Start of Extracted material
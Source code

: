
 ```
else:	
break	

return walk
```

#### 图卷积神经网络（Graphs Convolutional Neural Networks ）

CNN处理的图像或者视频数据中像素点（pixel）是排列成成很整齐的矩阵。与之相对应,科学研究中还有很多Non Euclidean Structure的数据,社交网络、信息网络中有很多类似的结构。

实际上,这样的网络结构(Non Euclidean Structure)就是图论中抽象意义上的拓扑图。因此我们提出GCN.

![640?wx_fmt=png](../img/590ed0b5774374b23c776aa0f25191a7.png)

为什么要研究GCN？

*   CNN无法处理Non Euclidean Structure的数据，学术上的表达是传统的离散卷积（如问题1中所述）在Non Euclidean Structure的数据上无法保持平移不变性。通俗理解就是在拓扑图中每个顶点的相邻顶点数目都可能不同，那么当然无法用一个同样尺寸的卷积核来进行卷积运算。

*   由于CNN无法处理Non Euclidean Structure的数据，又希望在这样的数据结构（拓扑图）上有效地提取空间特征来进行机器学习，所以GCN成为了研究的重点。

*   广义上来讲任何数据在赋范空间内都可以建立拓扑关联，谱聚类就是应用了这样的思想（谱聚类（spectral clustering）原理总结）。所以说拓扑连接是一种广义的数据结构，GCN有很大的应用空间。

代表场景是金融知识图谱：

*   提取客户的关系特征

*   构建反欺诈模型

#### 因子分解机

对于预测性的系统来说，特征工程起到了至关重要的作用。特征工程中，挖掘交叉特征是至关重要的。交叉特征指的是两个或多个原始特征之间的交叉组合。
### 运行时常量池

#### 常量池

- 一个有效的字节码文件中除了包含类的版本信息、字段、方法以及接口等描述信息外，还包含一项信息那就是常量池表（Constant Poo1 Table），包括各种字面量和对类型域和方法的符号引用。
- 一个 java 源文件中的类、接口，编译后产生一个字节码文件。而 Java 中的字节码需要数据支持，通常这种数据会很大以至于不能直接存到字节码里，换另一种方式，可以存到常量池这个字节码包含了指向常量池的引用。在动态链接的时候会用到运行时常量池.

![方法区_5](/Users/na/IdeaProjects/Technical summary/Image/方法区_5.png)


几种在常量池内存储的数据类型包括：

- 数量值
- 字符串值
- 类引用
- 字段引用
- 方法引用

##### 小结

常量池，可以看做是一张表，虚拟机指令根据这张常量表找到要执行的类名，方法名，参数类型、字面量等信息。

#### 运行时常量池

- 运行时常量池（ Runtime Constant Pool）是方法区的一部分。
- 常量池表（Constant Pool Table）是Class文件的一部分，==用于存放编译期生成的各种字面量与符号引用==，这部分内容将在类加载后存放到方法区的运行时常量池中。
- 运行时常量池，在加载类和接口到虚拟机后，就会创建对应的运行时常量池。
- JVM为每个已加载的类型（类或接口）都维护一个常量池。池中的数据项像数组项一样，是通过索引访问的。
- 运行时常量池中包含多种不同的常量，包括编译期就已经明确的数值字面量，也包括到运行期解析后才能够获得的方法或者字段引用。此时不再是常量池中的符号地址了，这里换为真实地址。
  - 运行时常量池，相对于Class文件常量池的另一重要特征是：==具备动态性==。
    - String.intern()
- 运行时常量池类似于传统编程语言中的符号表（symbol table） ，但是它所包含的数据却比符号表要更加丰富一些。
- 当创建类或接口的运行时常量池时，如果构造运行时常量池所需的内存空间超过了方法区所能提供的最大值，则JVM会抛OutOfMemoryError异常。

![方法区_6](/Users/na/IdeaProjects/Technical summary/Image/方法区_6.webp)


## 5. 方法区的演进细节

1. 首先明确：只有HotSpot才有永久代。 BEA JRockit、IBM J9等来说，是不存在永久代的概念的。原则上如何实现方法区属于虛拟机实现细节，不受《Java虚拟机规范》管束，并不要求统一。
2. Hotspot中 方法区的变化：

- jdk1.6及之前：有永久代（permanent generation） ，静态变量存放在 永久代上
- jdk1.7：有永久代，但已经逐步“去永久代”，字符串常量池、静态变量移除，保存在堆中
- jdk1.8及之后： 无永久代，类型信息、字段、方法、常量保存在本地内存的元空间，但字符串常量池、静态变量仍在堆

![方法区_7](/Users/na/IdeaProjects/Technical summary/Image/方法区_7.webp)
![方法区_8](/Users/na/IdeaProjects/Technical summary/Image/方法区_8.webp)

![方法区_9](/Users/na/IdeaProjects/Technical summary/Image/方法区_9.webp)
End of Extracted material
» Your objective
What lines in the material above hold the word "IdeaProjects"? Pull them out.

» Answer space
![方法区_5](/Users/na/IdeaProjects/Technical summary/Image/方法区_5.png)
![方法区_6](/Users/na/IdeaProjects/Technical summary/Image/方法区_6.webp)
![方法区_7](/Users/na/IdeaProjects/Technical summary/Image/方法区_7.webp)
![方法区_8](/Users/na/IdeaProjects/Technical summary/Image/方法区_8.webp)
![方法区_9](/Users/na/IdeaProjects/Technical summary/Image/方法区_9.webp)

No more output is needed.